Selain penguatan sistem, DJP juga berkoordinasi dengan sejumlah kementerian dan lembaga. Di antaranya adalah Kementerian Pendayagunaan Aparatur Negara dan Reformasi Birokrasi, Badan Pengelola Badan Usaha Milik Negara, Bank Indonesia, dan Kementerian Dalam Negeri. Koordinasi ini bertujuan untuk mendorong aparatur sipil negara (ASN) dan pegawai instansi terkait agar melaporkan SPT Tahunan paling lambat akhir Februari, guna mencegah penumpukan pelaporan di batas akhir.
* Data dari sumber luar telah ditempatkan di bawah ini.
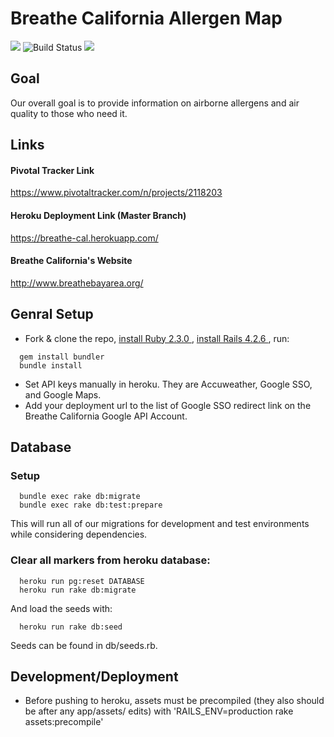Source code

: # Breathe California Allergen Map
<img src="https://api.codeclimate.com/v1/badges/836757131179145c6ddf/maintainability" /> <img src="https://travis-ci.org/MaadhavShah/breathe-cal.svg?branch=master" alt="Build Status" /> <img src="https://api.codeclimate.com/v1/badges/836757131179145c6ddf/test_coverage" />
## Goal
Our overall goal is to provide information on airborne allergens and air quality to those who need it.

## Links
#### Pivotal Tracker Link
https://www.pivotaltracker.com/n/projects/2118203

#### Heroku Deployment Link (Master Branch)
https://breathe-cal.herokuapp.com/

#### Breathe California's Website
http://www.breathebayarea.org/

## Genral Setup
* Fork & clone the repo, <a href="https://www.ruby-lang.org/en/documentation/installation/"> install Ruby 2.3.0 </a>, <a href="http://blog.teamtreehouse.com/install-rails-5-mac"> install Rails 4.2.6 </a>, run:
```
  gem install bundler
  bundle install
```
* Set API keys manually in heroku. They are Accuweather, Google SSO, and Google Maps.
* Add your deployment url to the list of Google SSO redirect link on the Breathe California Google API Account.

## Database
### Setup
```
  bundle exec rake db:migrate
  bundle exec rake db:test:prepare
```
  This will run all of our migrations for development and test environments while considering dependencies.
### Clear all markers from heroku database:
```
  heroku run pg:reset DATABASE
  heroku run rake db:migrate
```
  And load the seeds with:
```
  heroku run rake db:seed
```
  Seeds can be found in db/seeds.rb.

## Development/Deployment
* Before pushing to heroku, assets must be precompiled (they also should be after any app/assets/ edits) with 'RAILS_ENV=production rake assets:precompile'

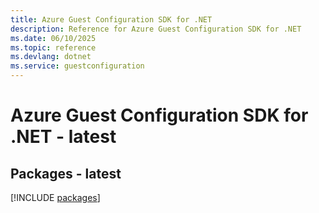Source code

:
 ```yaml
---
title: Azure Guest Configuration SDK for .NET
description: Reference for Azure Guest Configuration SDK for .NET
ms.date: 06/10/2025
ms.topic: reference
ms.devlang: dotnet
ms.service: guestconfiguration
---
```

# Azure Guest Configuration SDK for .NET - latest
## Packages - latest
[!INCLUDE [packages](guest-configuration-index.md)]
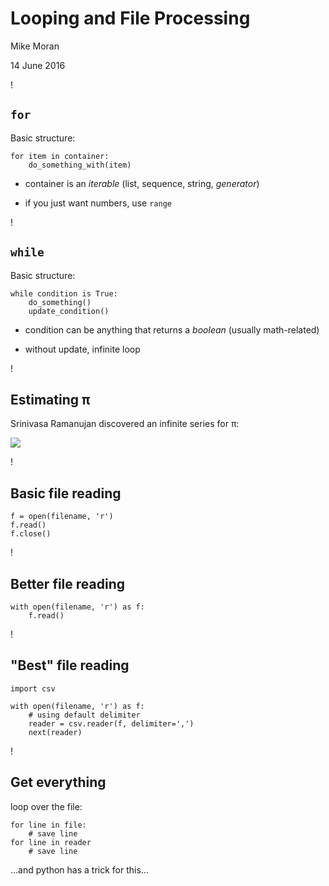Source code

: # Looping and File Processing

Mike Moran

14 June 2016

!

## `for`

Basic structure:

```
for item in container:
    do_something_with(item)
```

- container is an *iterable* (list, sequence, string, *generator*)

- if you just want numbers, use `range`

!

## `while`

Basic structure:

```
while condition is True:
    do_something()
    update_condition()
```

- condition can be anything that returns a *boolean* (usually math-related)

- without update, infinite loop

!

## Estimating π

Srinivasa Ramanujan discovered an infinite series for π:

![](./Images/pi.png)

!

## Basic file reading

```
f = open(filename, 'r')
f.read()
f.close()
```

!

## Better file reading

```
with open(filename, 'r') as f:
    f.read()
```

!

## "Best" file reading

```
import csv

with open(filename, 'r') as f:
    # using default delimiter
    reader = csv.reader(f, delimiter=',')
    next(reader)
```

!

## Get everything

loop over the file:
```
for line in file:
    # save line
for line in reader
    # save line
```

...and python has a trick for this...
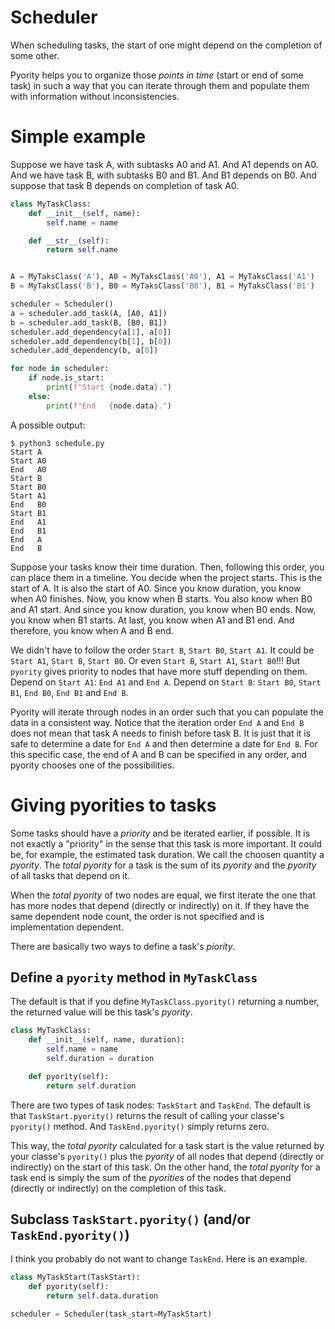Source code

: # Scheduler

When scheduling tasks,
the start of one might depend on the completion
of some other.

Pyority helps you to organize those *points in time*
(start or end of some task) in such a way that you can
iterate through them and populate them with information
without inconsistencies.


# Simple example

Suppose we have task A, with subtasks A0 and A1.
And A1 depends on A0.
And we have task B, with subtasks B0 and B1.
And B1 depends on B0.
And suppose that task B depends on completion of task A0.

```python
class MyTaskClass:
    def __init__(self, name):
        self.name = name

    def __str__(self):
        return self.name


A = MyTaksClass('A'), A0 = MyTaksClass('A0'), A1 = MyTaksClass('A1')
B = MyTaksClass('B'), B0 = MyTaksClass('B0'), B1 = MyTaksClass('B1')

scheduler = Scheduler()
a = scheduler.add_task(A, [A0, A1])
b = scheduler.add_task(B, [B0, B1])
scheduler.add_dependency(a[1], a[0])
scheduler.add_dependency(b[1], b[0])
scheduler.add_dependency(b, a[0])

for node in scheduler:
    if node.is_start:
        print(f"Start {node.data}.")
    else:
        print(f"End   {node.data}.")
```

A possible output:

```console
$ python3 schedule.py
Start A
Start A0
End   A0
Start B
Start B0
Start A1
End   B0
Start B1
End   A1
End   B1
End   A
End   B
```

Suppose your tasks know their time duration.
Then, following this order, you can place them in a timeline.
You decide when the project starts. This is the start of A.
It is also the start of A0.
Since you know duration, you know when A0 finishes.
Now, you know when B starts. You also know when B0 and A1 start.
And since you know duration, you know when B0 ends.
Now, you know when B1 starts.
At last, you know when A1 and B1 end.
And therefore, you know when A and B end.

We didn't have to follow the order `Start B`, `Start B0`, `Start A1`.
It could be `Start A1`, `Start B`, `Start B0`.
Or even `Start B`, `Start A1`, `Start B0`!!!
But `pyority` gives priority to nodes that have more stuff depending on them.
Depend on `Start A1`: `End A1` and `End A`.
Depend on `Start B`: `Start B0`, `Start B1`, `End B0`, `End B1` and `End B`.

Pyority will iterate through nodes in an order such that
you can populate the data in a consistent way.
Notice that the iteration order `End A` and `End B` does not mean that
task A needs to finish before task B.
It is just that it is safe to determine a date for `End A`
and then determine a date for `End B`.
For this specific case,
the end of A and B can be specified in any order,
and pyority chooses one of the possibilities.


# Giving pyorities to tasks

Some tasks should have a *priority* and be iterated earlier, if possible.
It is not exactly a "priority" in the sense that this task is more important.
It could be, for example, the estimated task duration.
We call the choosen quantity a *pyority*.
The *total pyority* for a task is the sum of its *pyority* and
the *pyority* of all tasks that depend on it.

When the *total pyority* of two nodes are equal,
we first iterate the one that has more nodes that depend
(directly or indirectly) on it.
If they have the same dependent node count,
the order is not specified and is implementation dependent.

There are basically two ways to define a task's *piority*.


## Define a `pyority` method in `MyTaskClass`

The default is that if you define `MyTaskClass.pyority()`
returning a number, the returned value will be this task's *pyority*.

```python
class MyTaskClass:
    def __init__(self, name, duration):
        self.name = name
        self.duration = duration

    def pyority(self):
        return self.duration
```

There are two types of task nodes: `TaskStart` and `TaskEnd`.
The default is that `TaskStart.pyority()` returns the result of calling
your classe's `pyority()` method.
And `TaskEnd.pyority()` simply returns zero.

This way, the *total pyority*  calculated for a task start
is the value returned by your classe's `pyority()` plus the *pyority*
of all nodes that depend (directly or indirectly) on the start of this task.
On the other hand, the *total pyority* for a task end
is simply the sum of the *pyorities* of the nodes that depend
(directly or indirectly) on the completion of this task.


## Subclass `TaskStart.pyority()` (and/or `TaskEnd.pyority()`)

I think you probably do not want to change `TaskEnd`.
Here is an example.

```python
class MyTaskStart(TaskStart):
    def pyority(self):
        return self.data.duration

scheduler = Scheduler(task_start=MyTaskStart)
```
DJP juga aktif melakukan sosialisasi dan asistensi pelaporan SPT melalui berbagai kegiatan, termasuk program edukasi dan pendampingan di kantor pelayanan pajak. Petugas pajak siap memberikan bantuan langsung kepada wajib pajak, bahkan di luar jam kerja. Bimo memastikan DJP akan memberikan pendampingan kepada wajib pajak yang mengalami kendala hingga proses pelaporan SPT dapat diselesaikan dan disampaikan dengan benar.
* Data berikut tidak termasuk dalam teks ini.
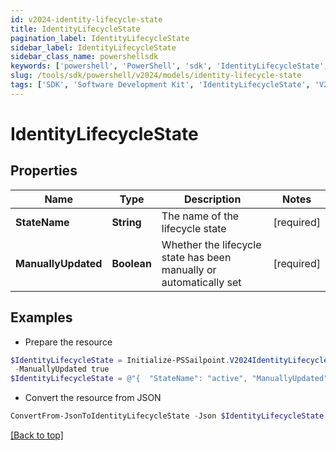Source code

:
 ```yaml
---
id: v2024-identity-lifecycle-state
title: IdentityLifecycleState
pagination_label: IdentityLifecycleState
sidebar_label: IdentityLifecycleState
sidebar_class_name: powershellsdk
keywords: ['powershell', 'PowerShell', 'sdk', 'IdentityLifecycleState', 'V2024IdentityLifecycleState'] 
slug: /tools/sdk/powershell/v2024/models/identity-lifecycle-state
tags: ['SDK', 'Software Development Kit', 'IdentityLifecycleState', 'V2024IdentityLifecycleState']
---
```



# IdentityLifecycleState

## Properties

Name | Type | Description | Notes
------------ | ------------- | ------------- | -------------
**StateName** | **String** | The name of the lifecycle state | [required]
**ManuallyUpdated** | **Boolean** | Whether the lifecycle state has been manually or automatically set | [required]

## Examples

- Prepare the resource
```powershell
$IdentityLifecycleState = Initialize-PSSailpoint.V2024IdentityLifecycleState  -StateName active `
 -ManuallyUpdated true
$IdentityLifecycleState = @"{  "StateName": "active", "ManuallyUpdated": "true "}"@
```

- Convert the resource from JSON
```powershell
ConvertFrom-JsonToIdentityLifecycleState -Json $IdentityLifecycleState
```


[[Back to top]](#) 

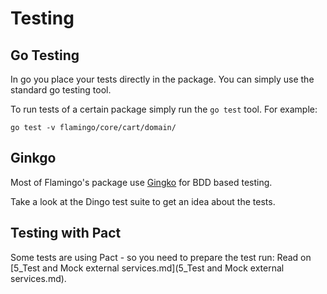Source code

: # Testing

## Go Testing

In go you place your tests directly in the package.
You can simply use the standard go testing tool.

To run tests of a certain package simply run the `go test` tool.
For example:

```
go test -v flamingo/core/cart/domain/
```

## Ginkgo

Most of Flamingo's package use [Gingko](https://github.com/onsi/ginkgo) for BDD based testing.

Take a look at the Dingo test suite to get an idea about the tests.


## Testing with Pact
Some tests are using Pact - so you need to prepare the test run:
Read on [5_Test and Mock external services.md](5_Test and Mock external services.md).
Pengembangan Sistem Coretax dan Aktivasi Akun
DJP tengah memproses penambahan fitur baru pada Coretax, yaitu Coretax Form dan Mobile Pajak. Fitur ini dirancang untuk mempermudah pelaporan SPT, khususnya bagi wajib pajak dengan status nihil dan wajib pajak orang pribadi karyawan dengan satu pemberi kerja. Fitur tersebut diharapkan dapat mempercepat proses pelaporan SPT Tahunan.
Hingga saat ini, jumlah wajib pajak yang telah mengaktivasi akun Coretax mencapai 14.230.789. Angka ini terdiri dari 13.239.991 wajib pajak orang pribadi, 900.951 wajib pajak badan, 89.622 wajib pajak instansi pemerintah, serta 225 wajib pajak dari sektor Perdagangan Melalui Sistem Elektronik (PMSE).
Informasi lengkap mengenai capaian dan upaya DJP dalam pelaporan SPT Tahunan ini disampaikan melalui pernyataan resmi Direktorat Jenderal Pajak Kementerian Keuangan yang dirilis pada Senin, 23 Februari 2026.